# Visualization of Results

The simulation results can be viewed and analyzed in many ways using Matlab/Octave functions. Here are some examples.

## Time Domain

Here is an example of the voltage waveforms in the rectangular waveguide tutorial which has a section of waveguide with ports at each end. After the simulation is complete, the plot frequency range is defined and calcPort is run.

f_start = 20e9;
f_0     = 24e9;
f_stop  = 26e9;
% ...
freq = linspace(f_start,f_stop,201);
port = calcPort(port, Sim_Path, freq);


The time values and the total voltage values are extracted from the data structures for the ports and plotted. The blue curve is the active port and the red curve shows the wave incident on the second port.

figure
plot( 1e12*port{1}.ut.time, port{1}.ut.tot, 'b-', 'Linewidth', 2 );
hold on
plot( 1e12*port{1}.ut.time, port{2}.ut.tot, 'r-', 'Linewidth', 2 );
title( 'Voltage vs Time' );
xlabel( 'Time (pS)' );
ylabel( 'Voltage (V)' );
legend( 'port 1','port 2');


## Frequency Domain

Frequently in microwave engineering we want to view the s-parameters, just as we would with a vector network analyzer. Here is an example taken from the rectangular waveguide tutorial. After the simulation is complete, the plot frequency range is defined and calcPort is run. (Note that it should only be necessary to run calcPort once, and then numerous plots can be made from the port data structure.)

f_start = 20e9;
f_0     = 24e9;
f_stop  = 26e9;
% ...
freq = linspace(f_start,f_stop,201);
port = calcPort(port, Sim_Path, freq);


Next, components of the port structure can be used in calculations and the results plotted. Here is the calculation of s11 and s21 using incident and reflected frequency-domain voltages:

s11 = port{1}.uf.ref./ port{1}.uf.inc;
s21 = port{2}.uf.ref./ port{1}.uf.inc;


And the curves plotted in dB:

figure
plot(freq*1e-6,20*log10(abs(s11)),'k-','Linewidth',2);
xlim([freq(1) freq(end)]*1e-6);
grid on;
hold on;
plot(freq*1e-6,20*log10(abs(s21)),'r--','Linewidth',2);
l = legend('S_{11}','S_{21}','Location','East');
set(l,'FontSize',12);
ylabel('S-Parameter (dB)','FontSize',12);
xlabel('frequency (MHz) \rightarrow','FontSize',12);


The reflection coefficient can also be plotted on a polar plot (Smith Chart). Note that in this example that the radius of the outer circle is much less than 1 because the waveguide is well matched and auto-scaling zooms into the centre of the plot.
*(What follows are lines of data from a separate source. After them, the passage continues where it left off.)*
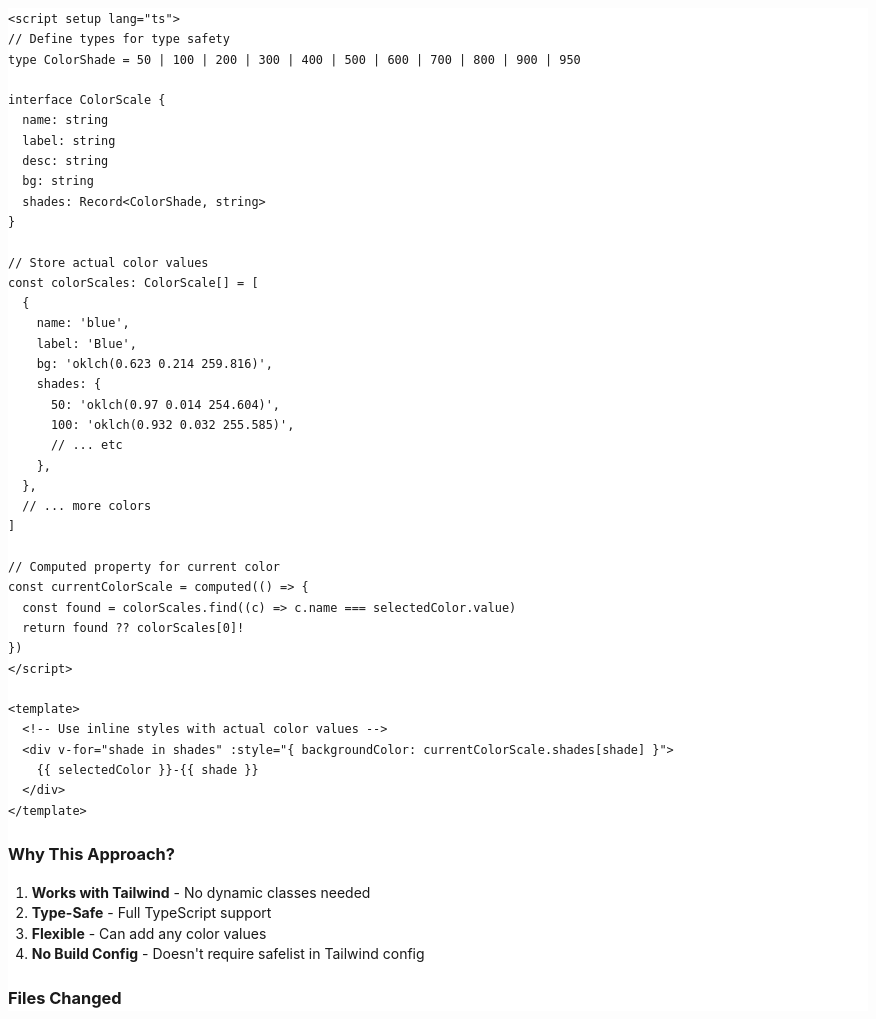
 ```vue
<script setup lang="ts">
// Define types for type safety
type ColorShade = 50 | 100 | 200 | 300 | 400 | 500 | 600 | 700 | 800 | 900 | 950

interface ColorScale {
  name: string
  label: string
  desc: string
  bg: string
  shades: Record<ColorShade, string>
}

// Store actual color values
const colorScales: ColorScale[] = [
  {
    name: 'blue',
    label: 'Blue',
    bg: 'oklch(0.623 0.214 259.816)',
    shades: {
      50: 'oklch(0.97 0.014 254.604)',
      100: 'oklch(0.932 0.032 255.585)',
      // ... etc
    },
  },
  // ... more colors
]

// Computed property for current color
const currentColorScale = computed(() => {
  const found = colorScales.find((c) => c.name === selectedColor.value)
  return found ?? colorScales[0]!
})
</script>

<template>
  <!-- Use inline styles with actual color values -->
  <div v-for="shade in shades" :style="{ backgroundColor: currentColorScale.shades[shade] }">
    {{ selectedColor }}-{{ shade }}
  </div>
</template>
```

### Why This Approach?

1. **Works with Tailwind** - No dynamic classes needed
2. **Type-Safe** - Full TypeScript support
3. **Flexible** - Can add any color values
4. **No Build Config** - Doesn't require safelist in Tailwind config

### Files Changed
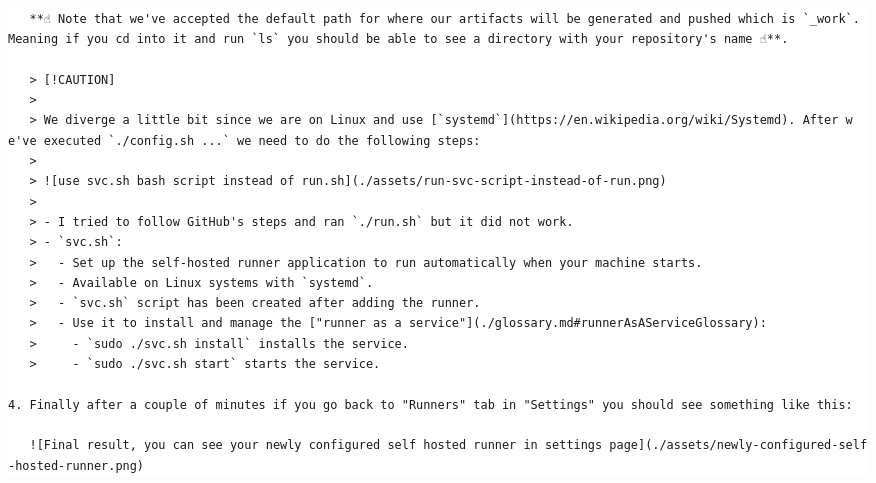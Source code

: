       **☝️ Note that we've accepted the default path for where our artifacts will be generated and pushed which is `_work`. Meaning if you cd into it and run `ls` you should be able to see a directory with your repository's name ☝️**.

       > [!CAUTION]
       >
       > We diverge a little bit since we are on Linux and use [`systemd`](https://en.wikipedia.org/wiki/Systemd). After we've executed `./config.sh ...` we need to do the following steps:
       >
       > ![use svc.sh bash script instead of run.sh](./assets/run-svc-script-instead-of-run.png)
       >
       > - I tried to follow GitHub's steps and ran `./run.sh` but it did not work.
       > - `svc.sh`:
       >   - Set up the self-hosted runner application to run automatically when your machine starts.
       >   - Available on Linux systems with `systemd`.
       >   - `svc.sh` script has been created after adding the runner.
       >   - Use it to install and manage the ["runner as a service"](./glossary.md#runnerAsAServiceGlossary):
       >     - `sudo ./svc.sh install` installs the service.
       >     - `sudo ./svc.sh start` starts the service.

    4. Finally after a couple of minutes if you go back to "Runners" tab in "Settings" you should see something like this:

       ![Final result, you can see your newly configured self hosted runner in settings page](./assets/newly-configured-self-hosted-runner.png)
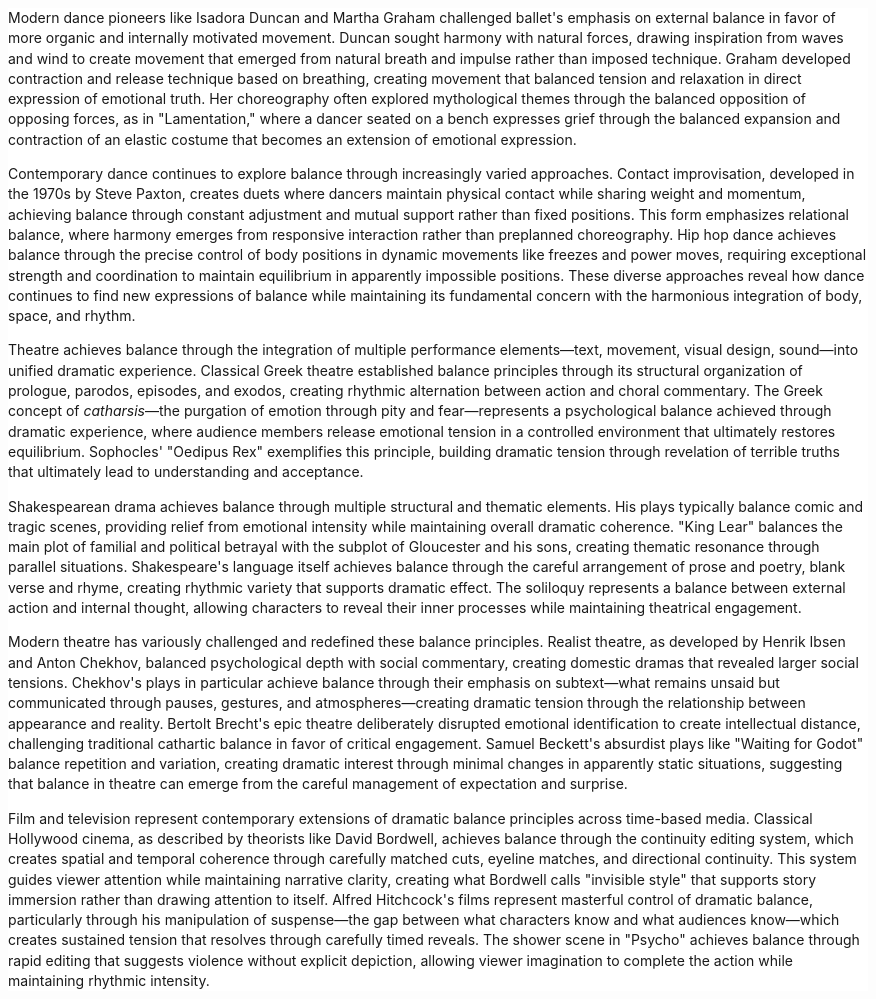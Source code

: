 Modern dance pioneers like Isadora Duncan and Martha Graham challenged ballet's emphasis on external balance in favor of more organic and internally motivated movement. Duncan sought harmony with natural forces, drawing inspiration from waves and wind to create movement that emerged from natural breath and impulse rather than imposed technique. Graham developed contraction and release technique based on breathing, creating movement that balanced tension and relaxation in direct expression of emotional truth. Her choreography often explored mythological themes through the balanced opposition of opposing forces, as in "Lamentation," where a dancer seated on a bench expresses grief through the balanced expansion and contraction of an elastic costume that becomes an extension of emotional expression.

Contemporary dance continues to explore balance through increasingly varied approaches. Contact improvisation, developed in the 1970s by Steve Paxton, creates duets where dancers maintain physical contact while sharing weight and momentum, achieving balance through constant adjustment and mutual support rather than fixed positions. This form emphasizes relational balance, where harmony emerges from responsive interaction rather than preplanned choreography. Hip hop dance achieves balance through the precise control of body positions in dynamic movements like freezes and power moves, requiring exceptional strength and coordination to maintain equilibrium in apparently impossible positions. These diverse approaches reveal how dance continues to find new expressions of balance while maintaining its fundamental concern with the harmonious integration of body, space, and rhythm.

Theatre achieves balance through the integration of multiple performance elements—text, movement, visual design, sound—into unified dramatic experience. Classical Greek theatre established balance principles through its structural organization of prologue, parodos, episodes, and exodos, creating rhythmic alternation between action and choral commentary. The Greek concept of *catharsis*—the purgation of emotion through pity and fear—represents a psychological balance achieved through dramatic experience, where audience members release emotional tension in a controlled environment that ultimately restores equilibrium. Sophocles' "Oedipus Rex" exemplifies this principle, building dramatic tension through revelation of terrible truths that ultimately lead to understanding and acceptance.

Shakespearean drama achieves balance through multiple structural and thematic elements. His plays typically balance comic and tragic scenes, providing relief from emotional intensity while maintaining overall dramatic coherence. "King Lear" balances the main plot of familial and political betrayal with the subplot of Gloucester and his sons, creating thematic resonance through parallel situations. Shakespeare's language itself achieves balance through the careful arrangement of prose and poetry, blank verse and rhyme, creating rhythmic variety that supports dramatic effect. The soliloquy represents a balance between external action and internal thought, allowing characters to reveal their inner processes while maintaining theatrical engagement.

Modern theatre has variously challenged and redefined these balance principles. Realist theatre, as developed by Henrik Ibsen and Anton Chekhov, balanced psychological depth with social commentary, creating domestic dramas that revealed larger social tensions. Chekhov's plays in particular achieve balance through their emphasis on subtext—what remains unsaid but communicated through pauses, gestures, and atmospheres—creating dramatic tension through the relationship between appearance and reality. Bertolt Brecht's epic theatre deliberately disrupted emotional identification to create intellectual distance, challenging traditional cathartic balance in favor of critical engagement. Samuel Beckett's absurdist plays like "Waiting for Godot" balance repetition and variation, creating dramatic interest through minimal changes in apparently static situations, suggesting that balance in theatre can emerge from the careful management of expectation and surprise.

Film and television represent contemporary extensions of dramatic balance principles across time-based media. Classical Hollywood cinema, as described by theorists like David Bordwell, achieves balance through the continuity editing system, which creates spatial and temporal coherence through carefully matched cuts, eyeline matches, and directional continuity. This system guides viewer attention while maintaining narrative clarity, creating what Bordwell calls "invisible style" that supports story immersion rather than drawing attention to itself. Alfred Hitchcock's films represent masterful control of dramatic balance, particularly through his manipulation of suspense—the gap between what characters know and what audiences know—which creates sustained tension that resolves through carefully timed reveals. The shower scene in "Psycho" achieves balance through rapid editing that suggests violence without explicit depiction, allowing viewer imagination to complete the action while maintaining rhythmic intensity.
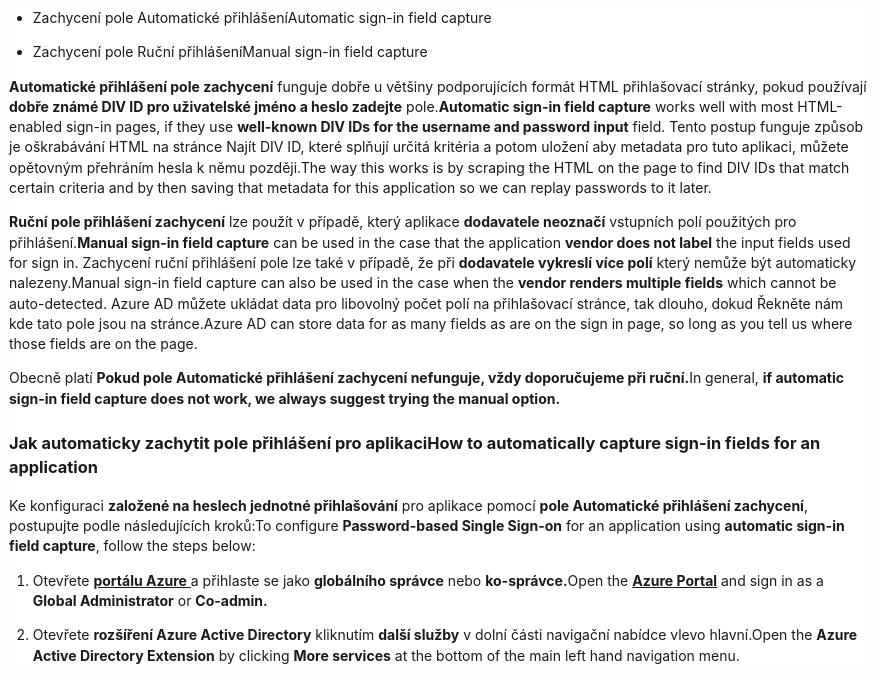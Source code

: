 -   <span data-ttu-id="4c0ef-108">Zachycení pole Automatické přihlášení</span><span class="sxs-lookup"><span data-stu-id="4c0ef-108">Automatic sign-in field capture</span></span>

-   <span data-ttu-id="4c0ef-109">Zachycení pole Ruční přihlášení</span><span class="sxs-lookup"><span data-stu-id="4c0ef-109">Manual sign-in field capture</span></span>

<span data-ttu-id="4c0ef-110">**Automatické přihlášení pole zachycení** funguje dobře u většiny podporujících formát HTML přihlašovací stránky, pokud používají **dobře známé DIV ID pro uživatelské jméno a heslo zadejte** pole.</span><span class="sxs-lookup"><span data-stu-id="4c0ef-110">**Automatic sign-in field capture** works well with most HTML-enabled sign-in pages, if they use **well-known DIV IDs for the username and password input** field.</span></span> <span data-ttu-id="4c0ef-111">Tento postup funguje způsob je oškrabávání HTML na stránce Najít DIV ID, které splňují určitá kritéria a potom uložení aby metadata pro tuto aplikaci, můžete opětovným přehráním hesla k němu později.</span><span class="sxs-lookup"><span data-stu-id="4c0ef-111">The way this works is by scraping the HTML on the page to find DIV IDs that match certain criteria and by then saving that metadata for this application so we can replay passwords to it later.</span></span>

<span data-ttu-id="4c0ef-112">**Ruční pole přihlášení zachycení** lze použít v případě, který aplikace **dodavatele neoznačí** vstupních polí použitých pro přihlášení.</span><span class="sxs-lookup"><span data-stu-id="4c0ef-112">**Manual sign-in field capture** can be used in the case that the application **vendor does not label** the input fields used for sign in.</span></span> <span data-ttu-id="4c0ef-113">Zachycení ruční přihlášení pole lze také v případě, že při **dodavatele vykreslí více polí** který nemůže být automaticky nalezeny.</span><span class="sxs-lookup"><span data-stu-id="4c0ef-113">Manual sign-in field capture can also be used in the case when the **vendor renders multiple fields** which cannot be auto-detected.</span></span> <span data-ttu-id="4c0ef-114">Azure AD můžete ukládat data pro libovolný počet polí na přihlašovací stránce, tak dlouho, dokud Řekněte nám kde tato pole jsou na stránce.</span><span class="sxs-lookup"><span data-stu-id="4c0ef-114">Azure AD can store data for as many fields as are on the sign in page, so long as you tell us where those fields are on the page.</span></span>

<span data-ttu-id="4c0ef-115">Obecně platí **Pokud pole Automatické přihlášení zachycení nefunguje, vždy doporučujeme při ruční.**</span><span class="sxs-lookup"><span data-stu-id="4c0ef-115">In general, **if automatic sign-in field capture does not work, we always suggest trying the manual option.**</span></span>

### <a name="how-to-automatically-capture-sign-in-fields-for-an-application"></a><span data-ttu-id="4c0ef-116">Jak automaticky zachytit pole přihlášení pro aplikaci</span><span class="sxs-lookup"><span data-stu-id="4c0ef-116">How to automatically capture sign-in fields for an application</span></span>

<span data-ttu-id="4c0ef-117">Ke konfiguraci **založené na heslech jednotné přihlašování** pro aplikace pomocí **pole Automatické přihlášení zachycení**, postupujte podle následujících kroků:</span><span class="sxs-lookup"><span data-stu-id="4c0ef-117">To configure **Password-based Single Sign-on** for an application using **automatic sign-in field capture**, follow the steps below:</span></span>

1.  <span data-ttu-id="4c0ef-118">Otevřete [ **portálu Azure** ](https://portal.azure.com/) a přihlaste se jako **globálního správce** nebo **ko-správce.**</span><span class="sxs-lookup"><span data-stu-id="4c0ef-118">Open the [**Azure Portal**](https://portal.azure.com/) and sign in as a **Global Administrator** or **Co-admin.**</span></span>

2.  <span data-ttu-id="4c0ef-119">Otevřete **rozšíření Azure Active Directory** kliknutím **další služby** v dolní části navigační nabídce vlevo hlavní.</span><span class="sxs-lookup"><span data-stu-id="4c0ef-119">Open the **Azure Active Directory Extension** by clicking **More services** at the bottom of the main left hand navigation menu.</span></span>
polar(arg(s11), abs(s11));
title( 'Reflection Coefficient S_{11}' );


For antennas, radiation patterns are an important property to plot. Assuming that the NF2FF box has been set up in the simulation, after the simulation the CalcNF2FF function transforms the near-field data at frequency f0 to far-field cuts over the range thetaRange on cuts phiCuts (in this case 0, 45, and 90 degrees).

thetaRange = (0:2:359) - 180;
phiCuts = [0 45 90];
nf2ff = CalcNF2FF(nf2ff, Sim_Path, f0, thetaRange*pi/180, phiCuts*pi/180);


The openEMS function plotFFdB plots the radiation patterns.

figure
plotFFdB(nf2ff,'xaxis','theta','param',[1 2 3]);
axis([-180 180]);


However, plotFFdB plots |E| which has the co- and cross-polarized components of the electric field combined, and antenna engineers often plot the two polarization responses as separate curves. Part of the structure returned by CalcNF2FF are orthogonal field components aligned in the phi direction and the theta direction. These components can be extracted with:

E_theta = nf2ff.E_theta{freq_index} / max(nf2ff.E_norm{freq_index}(:));
E_phi = nf2ff.E_phi{freq_index} / max(nf2ff.E_norm{freq_index}(:));


Conversion to co and cross is straightforward:

% Convert from E_theta and E_phi to co- and cross-pol as per
% Ludwig's third definition.
% Ref.: Milligan, Modern Antenna Design, 2005, p.22
% [ E_co] = [cos(phi)  -sin(phi)] [E_phi  ]
% [ E_cx] = [sin(phi)   cos(phi)] [E_theta]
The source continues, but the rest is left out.